Ada banyak hal yang dapat aku petik dari sekumpulan orang-orang hebat ini. Jika dalam perdebatanku selalu memulai dengan kalimat “Menurut pendapat tokoh....dalam buku...” maka mereka memulainya dengan kalimat“ Menurut pengalaman saya.........” Itulah yang membedakan kami yang senior dan yang masih junior, dan itu pula yang memb uat aku begitu menghormati mereka, jika mereka mengutarakan permasalahan-permasalahan yang mereka hadapi di kelas, maka aku coba menawarkan beberapa solusi berdasarkan referensi yang belum sempat mereka baca. Biasanya solusi-solusiku akan terus-menerus dipertanyakan dengan problem-problem mengajar yang sudah bertahun-tahun mereka hadapi. Jika aku baru bereksperimen, mereka sudah berpengalaman, ketika aku menang dalam teori, mereka menang dalam praktik. Aku merasa benar-benar menang dari mereka hanya ketika kami mendapat tugas membuat paper. Aku tahu mereka sudah tidak bisa dibebani dengan hal-hal seperti itu lagi.


Diskusi-diskusi yang kami bangun selalu terasa menyenangkan karena masing-masing memiliki pandangan yang berbeda terhadap teknik dan cara mengajar.
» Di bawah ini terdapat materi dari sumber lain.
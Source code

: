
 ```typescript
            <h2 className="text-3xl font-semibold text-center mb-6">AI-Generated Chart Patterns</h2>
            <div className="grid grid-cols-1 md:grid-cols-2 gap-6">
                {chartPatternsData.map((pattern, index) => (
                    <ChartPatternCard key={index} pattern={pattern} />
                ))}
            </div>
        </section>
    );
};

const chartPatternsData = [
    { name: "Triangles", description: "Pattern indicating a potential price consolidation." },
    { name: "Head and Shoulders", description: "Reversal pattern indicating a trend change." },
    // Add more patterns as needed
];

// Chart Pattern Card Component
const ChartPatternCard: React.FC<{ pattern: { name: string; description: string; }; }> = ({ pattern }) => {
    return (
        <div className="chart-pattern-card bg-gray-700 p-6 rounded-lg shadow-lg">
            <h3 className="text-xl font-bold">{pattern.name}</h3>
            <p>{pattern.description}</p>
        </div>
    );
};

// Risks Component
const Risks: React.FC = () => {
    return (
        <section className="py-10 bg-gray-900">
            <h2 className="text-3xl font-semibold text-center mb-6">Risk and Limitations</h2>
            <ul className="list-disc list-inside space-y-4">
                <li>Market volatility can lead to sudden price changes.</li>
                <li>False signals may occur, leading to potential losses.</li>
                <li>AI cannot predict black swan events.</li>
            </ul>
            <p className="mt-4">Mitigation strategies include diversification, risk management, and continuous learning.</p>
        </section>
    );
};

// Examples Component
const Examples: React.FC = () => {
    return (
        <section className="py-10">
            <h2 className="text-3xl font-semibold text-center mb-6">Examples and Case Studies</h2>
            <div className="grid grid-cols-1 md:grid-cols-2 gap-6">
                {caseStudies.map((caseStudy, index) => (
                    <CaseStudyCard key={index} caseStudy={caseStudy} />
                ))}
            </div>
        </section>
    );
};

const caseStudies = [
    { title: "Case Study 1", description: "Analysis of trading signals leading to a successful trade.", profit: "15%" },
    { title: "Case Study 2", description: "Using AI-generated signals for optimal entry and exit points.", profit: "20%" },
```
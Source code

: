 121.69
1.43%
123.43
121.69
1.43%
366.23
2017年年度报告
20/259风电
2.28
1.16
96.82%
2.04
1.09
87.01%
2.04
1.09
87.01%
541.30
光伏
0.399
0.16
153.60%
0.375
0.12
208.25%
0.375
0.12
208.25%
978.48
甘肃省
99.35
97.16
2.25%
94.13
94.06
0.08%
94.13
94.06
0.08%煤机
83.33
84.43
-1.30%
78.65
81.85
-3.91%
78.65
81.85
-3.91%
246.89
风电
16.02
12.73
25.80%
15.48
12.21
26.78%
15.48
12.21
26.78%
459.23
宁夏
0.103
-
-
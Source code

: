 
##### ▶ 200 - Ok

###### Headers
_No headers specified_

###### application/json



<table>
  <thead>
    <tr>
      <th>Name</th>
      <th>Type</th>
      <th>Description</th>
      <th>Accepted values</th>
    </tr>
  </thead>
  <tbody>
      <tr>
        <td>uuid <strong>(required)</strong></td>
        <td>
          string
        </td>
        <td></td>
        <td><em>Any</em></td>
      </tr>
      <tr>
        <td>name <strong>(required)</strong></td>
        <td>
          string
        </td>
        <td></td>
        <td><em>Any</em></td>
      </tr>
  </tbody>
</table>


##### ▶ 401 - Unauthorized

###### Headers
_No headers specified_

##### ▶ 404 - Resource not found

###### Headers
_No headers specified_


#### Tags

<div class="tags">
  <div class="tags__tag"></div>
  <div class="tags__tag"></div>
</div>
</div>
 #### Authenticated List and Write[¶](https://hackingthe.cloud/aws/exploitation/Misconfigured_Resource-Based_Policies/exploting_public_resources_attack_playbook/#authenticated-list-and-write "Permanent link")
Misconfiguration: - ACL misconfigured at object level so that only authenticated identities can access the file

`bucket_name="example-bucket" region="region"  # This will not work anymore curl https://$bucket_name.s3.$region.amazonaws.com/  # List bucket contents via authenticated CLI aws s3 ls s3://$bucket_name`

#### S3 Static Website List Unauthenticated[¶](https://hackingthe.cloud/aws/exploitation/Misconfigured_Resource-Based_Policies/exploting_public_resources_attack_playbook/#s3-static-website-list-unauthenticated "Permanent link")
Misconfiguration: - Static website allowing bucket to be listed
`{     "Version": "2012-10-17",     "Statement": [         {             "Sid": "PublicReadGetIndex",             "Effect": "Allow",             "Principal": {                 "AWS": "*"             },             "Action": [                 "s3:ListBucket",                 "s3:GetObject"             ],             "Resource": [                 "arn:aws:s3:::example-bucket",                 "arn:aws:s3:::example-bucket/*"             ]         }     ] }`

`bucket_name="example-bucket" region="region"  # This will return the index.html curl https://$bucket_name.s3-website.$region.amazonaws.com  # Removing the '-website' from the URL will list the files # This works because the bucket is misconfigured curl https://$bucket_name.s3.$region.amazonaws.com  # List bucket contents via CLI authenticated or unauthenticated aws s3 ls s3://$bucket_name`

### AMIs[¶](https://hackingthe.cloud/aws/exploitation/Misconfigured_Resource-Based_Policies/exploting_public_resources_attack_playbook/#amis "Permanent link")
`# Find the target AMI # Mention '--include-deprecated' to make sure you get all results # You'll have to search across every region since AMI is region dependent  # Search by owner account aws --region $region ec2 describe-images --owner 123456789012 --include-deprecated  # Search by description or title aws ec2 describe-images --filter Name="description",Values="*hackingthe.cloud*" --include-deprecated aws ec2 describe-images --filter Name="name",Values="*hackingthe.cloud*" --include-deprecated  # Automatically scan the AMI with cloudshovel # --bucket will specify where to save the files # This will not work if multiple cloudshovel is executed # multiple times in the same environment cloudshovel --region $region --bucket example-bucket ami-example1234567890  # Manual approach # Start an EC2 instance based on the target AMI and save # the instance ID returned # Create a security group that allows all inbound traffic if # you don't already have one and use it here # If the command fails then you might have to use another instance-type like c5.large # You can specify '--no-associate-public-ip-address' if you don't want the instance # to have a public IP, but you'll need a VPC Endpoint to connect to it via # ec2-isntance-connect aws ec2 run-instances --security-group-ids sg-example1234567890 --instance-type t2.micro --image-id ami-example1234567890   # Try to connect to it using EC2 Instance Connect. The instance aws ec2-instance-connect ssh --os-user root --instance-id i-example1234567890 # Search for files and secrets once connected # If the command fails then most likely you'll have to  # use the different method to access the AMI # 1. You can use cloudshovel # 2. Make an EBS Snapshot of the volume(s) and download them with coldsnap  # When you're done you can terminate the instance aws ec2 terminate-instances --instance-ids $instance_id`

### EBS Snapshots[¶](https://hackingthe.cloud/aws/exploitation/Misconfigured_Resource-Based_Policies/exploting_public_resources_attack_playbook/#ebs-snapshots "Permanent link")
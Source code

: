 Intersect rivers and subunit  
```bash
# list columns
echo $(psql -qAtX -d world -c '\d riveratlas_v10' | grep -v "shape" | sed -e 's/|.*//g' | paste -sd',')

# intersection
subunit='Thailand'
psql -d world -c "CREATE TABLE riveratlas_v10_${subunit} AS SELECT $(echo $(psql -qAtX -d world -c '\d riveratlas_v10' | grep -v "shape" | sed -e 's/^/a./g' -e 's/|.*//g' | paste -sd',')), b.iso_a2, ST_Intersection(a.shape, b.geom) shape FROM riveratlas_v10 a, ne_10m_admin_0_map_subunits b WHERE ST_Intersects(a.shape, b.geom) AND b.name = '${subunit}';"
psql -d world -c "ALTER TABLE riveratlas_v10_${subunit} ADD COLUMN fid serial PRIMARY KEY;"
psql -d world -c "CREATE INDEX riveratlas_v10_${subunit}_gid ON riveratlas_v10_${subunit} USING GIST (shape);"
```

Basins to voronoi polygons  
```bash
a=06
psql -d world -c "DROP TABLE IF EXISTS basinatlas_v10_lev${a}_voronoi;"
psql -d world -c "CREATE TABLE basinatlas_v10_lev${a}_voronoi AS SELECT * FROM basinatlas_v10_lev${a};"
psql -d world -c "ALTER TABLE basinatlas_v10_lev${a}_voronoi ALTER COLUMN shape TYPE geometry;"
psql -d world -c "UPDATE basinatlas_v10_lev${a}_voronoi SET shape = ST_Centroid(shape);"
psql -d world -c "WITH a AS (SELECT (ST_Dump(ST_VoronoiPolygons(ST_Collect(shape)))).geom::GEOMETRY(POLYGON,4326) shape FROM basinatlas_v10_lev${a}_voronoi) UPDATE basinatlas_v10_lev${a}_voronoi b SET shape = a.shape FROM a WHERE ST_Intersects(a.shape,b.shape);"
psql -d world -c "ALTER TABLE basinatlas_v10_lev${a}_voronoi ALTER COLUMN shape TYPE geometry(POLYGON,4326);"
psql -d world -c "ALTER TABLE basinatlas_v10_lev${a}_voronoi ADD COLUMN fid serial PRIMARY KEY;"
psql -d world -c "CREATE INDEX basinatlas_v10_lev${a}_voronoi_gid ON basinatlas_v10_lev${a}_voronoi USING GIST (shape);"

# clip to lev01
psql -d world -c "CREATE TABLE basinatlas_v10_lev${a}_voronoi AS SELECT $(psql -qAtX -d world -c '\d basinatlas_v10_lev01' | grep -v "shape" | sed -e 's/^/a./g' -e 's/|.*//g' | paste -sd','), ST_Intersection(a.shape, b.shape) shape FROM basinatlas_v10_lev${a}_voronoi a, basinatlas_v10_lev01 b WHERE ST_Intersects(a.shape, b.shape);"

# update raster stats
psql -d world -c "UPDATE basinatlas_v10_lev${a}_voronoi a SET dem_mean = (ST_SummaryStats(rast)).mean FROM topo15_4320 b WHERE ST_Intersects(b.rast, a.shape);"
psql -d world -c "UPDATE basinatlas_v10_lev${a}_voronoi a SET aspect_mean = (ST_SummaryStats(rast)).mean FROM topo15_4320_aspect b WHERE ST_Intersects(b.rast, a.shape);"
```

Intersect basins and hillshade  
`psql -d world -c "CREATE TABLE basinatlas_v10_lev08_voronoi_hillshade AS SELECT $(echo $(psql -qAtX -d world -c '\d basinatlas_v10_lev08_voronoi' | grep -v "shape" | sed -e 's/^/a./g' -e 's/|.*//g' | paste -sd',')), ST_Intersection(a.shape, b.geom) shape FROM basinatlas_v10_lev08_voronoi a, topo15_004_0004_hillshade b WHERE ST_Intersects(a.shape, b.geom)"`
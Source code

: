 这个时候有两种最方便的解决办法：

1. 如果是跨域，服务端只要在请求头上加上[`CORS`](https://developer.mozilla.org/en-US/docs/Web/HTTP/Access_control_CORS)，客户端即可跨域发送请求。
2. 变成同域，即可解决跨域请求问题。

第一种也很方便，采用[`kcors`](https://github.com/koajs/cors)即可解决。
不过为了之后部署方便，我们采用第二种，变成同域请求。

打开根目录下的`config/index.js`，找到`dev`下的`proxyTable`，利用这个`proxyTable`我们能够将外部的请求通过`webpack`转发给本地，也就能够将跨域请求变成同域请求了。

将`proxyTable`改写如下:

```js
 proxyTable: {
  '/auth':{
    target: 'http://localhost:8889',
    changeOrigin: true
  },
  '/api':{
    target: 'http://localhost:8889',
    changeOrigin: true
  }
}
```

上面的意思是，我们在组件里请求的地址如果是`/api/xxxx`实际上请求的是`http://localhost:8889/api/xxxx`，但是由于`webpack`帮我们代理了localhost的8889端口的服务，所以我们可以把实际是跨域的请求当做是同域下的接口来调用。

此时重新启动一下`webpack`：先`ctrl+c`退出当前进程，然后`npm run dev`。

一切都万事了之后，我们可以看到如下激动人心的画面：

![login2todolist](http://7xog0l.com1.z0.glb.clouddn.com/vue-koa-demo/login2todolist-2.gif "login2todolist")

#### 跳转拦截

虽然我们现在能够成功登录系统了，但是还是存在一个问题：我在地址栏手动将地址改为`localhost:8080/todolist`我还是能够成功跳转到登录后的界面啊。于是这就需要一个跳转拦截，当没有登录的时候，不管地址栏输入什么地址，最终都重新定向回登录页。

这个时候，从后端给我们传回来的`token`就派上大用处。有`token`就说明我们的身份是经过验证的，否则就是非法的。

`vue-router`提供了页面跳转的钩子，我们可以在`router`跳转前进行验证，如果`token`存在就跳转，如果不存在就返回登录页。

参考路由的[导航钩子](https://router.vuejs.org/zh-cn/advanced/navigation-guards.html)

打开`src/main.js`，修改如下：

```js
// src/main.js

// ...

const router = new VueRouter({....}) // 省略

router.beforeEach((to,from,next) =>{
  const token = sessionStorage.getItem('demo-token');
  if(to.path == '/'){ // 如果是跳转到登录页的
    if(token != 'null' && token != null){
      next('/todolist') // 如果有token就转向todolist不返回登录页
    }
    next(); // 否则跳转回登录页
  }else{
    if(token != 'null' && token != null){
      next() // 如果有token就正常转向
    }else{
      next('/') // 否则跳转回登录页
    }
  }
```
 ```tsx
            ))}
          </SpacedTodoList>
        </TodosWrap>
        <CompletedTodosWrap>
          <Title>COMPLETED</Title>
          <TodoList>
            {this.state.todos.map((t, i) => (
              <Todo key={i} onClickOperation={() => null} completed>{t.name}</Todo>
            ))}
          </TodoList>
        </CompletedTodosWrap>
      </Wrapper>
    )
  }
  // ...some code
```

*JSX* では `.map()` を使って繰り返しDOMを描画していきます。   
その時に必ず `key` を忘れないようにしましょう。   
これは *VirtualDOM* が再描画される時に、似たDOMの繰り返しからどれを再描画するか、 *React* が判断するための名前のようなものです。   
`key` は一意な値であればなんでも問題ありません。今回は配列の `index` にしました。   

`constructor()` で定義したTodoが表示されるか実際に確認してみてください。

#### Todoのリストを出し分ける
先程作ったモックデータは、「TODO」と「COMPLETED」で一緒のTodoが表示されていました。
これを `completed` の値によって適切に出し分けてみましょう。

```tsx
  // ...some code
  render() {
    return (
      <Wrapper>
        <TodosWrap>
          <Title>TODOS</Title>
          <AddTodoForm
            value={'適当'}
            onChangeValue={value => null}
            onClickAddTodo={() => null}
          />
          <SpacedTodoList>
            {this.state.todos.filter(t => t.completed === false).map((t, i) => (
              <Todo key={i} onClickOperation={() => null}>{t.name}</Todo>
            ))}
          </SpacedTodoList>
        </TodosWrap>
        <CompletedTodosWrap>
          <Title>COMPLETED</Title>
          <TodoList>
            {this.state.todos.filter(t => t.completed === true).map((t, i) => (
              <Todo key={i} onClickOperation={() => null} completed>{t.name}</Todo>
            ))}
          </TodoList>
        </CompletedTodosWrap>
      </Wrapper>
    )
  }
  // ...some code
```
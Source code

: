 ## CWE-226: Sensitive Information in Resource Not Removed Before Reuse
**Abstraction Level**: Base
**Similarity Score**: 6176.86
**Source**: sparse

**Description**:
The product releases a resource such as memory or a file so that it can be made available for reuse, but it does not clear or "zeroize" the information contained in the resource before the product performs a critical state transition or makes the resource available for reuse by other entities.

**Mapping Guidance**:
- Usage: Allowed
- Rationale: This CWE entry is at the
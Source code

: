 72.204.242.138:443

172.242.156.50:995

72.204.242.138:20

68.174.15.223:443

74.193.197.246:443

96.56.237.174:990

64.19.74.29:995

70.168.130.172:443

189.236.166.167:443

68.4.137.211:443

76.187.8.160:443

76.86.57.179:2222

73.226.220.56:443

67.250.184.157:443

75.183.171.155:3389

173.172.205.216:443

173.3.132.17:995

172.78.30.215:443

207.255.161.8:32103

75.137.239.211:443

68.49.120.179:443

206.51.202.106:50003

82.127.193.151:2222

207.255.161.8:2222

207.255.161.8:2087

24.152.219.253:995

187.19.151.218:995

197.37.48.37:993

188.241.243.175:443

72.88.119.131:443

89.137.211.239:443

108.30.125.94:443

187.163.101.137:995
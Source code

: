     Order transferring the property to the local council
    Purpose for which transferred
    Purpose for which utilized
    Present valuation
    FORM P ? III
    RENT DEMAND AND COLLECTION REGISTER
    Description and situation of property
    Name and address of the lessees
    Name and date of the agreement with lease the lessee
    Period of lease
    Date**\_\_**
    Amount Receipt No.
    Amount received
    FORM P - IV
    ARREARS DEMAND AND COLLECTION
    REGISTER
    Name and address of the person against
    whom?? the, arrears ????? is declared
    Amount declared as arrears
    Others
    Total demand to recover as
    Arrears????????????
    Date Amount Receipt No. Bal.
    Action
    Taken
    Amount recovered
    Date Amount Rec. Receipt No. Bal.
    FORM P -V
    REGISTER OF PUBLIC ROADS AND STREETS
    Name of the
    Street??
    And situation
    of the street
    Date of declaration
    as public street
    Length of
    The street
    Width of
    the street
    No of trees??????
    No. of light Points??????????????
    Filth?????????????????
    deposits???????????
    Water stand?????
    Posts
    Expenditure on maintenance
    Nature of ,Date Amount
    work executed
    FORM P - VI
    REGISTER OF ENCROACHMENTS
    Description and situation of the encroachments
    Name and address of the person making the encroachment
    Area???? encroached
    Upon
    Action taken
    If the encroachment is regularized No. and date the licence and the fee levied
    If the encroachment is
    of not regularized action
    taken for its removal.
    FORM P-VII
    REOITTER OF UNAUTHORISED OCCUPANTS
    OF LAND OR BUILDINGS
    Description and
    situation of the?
Tidak heran jika pada akhirnya mereka mulai mengadopsi caraku berbicara dan berpenampilan, pun aku juga demikian, mulai mengadopsi cara mereka memberikan perhatian terhadap siswa. Karena itulah selepas perkuliahan, aku selalu merasa seperti habis kembali dari masa depan, dan aku bisa mempersiapkan segala sesuatu yang akan aku hadapi lagi di masa yang akan datang.